──────── Provided data

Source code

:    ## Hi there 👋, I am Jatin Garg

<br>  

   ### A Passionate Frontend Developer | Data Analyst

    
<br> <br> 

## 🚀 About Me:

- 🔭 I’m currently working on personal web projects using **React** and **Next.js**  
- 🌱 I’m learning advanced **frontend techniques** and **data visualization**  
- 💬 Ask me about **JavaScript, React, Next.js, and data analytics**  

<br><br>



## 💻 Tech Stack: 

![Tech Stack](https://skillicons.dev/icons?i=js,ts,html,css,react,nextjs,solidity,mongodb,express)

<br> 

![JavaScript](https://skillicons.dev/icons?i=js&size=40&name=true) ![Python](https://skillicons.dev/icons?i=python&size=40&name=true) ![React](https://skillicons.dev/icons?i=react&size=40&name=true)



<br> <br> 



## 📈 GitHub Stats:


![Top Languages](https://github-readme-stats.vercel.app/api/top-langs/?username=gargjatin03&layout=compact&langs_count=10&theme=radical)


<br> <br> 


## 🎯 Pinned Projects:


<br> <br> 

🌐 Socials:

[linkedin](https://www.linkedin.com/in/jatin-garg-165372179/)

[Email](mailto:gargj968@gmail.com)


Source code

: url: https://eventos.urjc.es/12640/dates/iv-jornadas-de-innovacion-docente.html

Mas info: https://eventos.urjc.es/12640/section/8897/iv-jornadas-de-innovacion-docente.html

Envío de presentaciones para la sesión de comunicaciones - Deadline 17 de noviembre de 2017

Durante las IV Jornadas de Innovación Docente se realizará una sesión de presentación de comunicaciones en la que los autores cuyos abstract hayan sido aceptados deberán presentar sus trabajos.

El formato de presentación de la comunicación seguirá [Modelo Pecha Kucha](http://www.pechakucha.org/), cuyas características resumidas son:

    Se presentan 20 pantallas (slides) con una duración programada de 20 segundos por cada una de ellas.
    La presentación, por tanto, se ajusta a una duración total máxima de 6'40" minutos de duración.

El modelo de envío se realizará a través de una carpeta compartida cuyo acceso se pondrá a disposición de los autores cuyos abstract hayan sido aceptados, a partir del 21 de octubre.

────────────────

From the data above, copy each line with the string "hayan" in it.

= Exercise answer =
Durante las IV Jornadas de Innovación Docente se realizará una sesión de presentación de comunicaciones en la que los autores cuyos abstract hayan sido aceptados deberán presentar sus trabajos.
El modelo de envío se realizará a través de una carpeta compartida cuyo acceso se pondrá a disposición de los autores cuyos abstract hayan sido aceptados, a partir del 21 de octubre.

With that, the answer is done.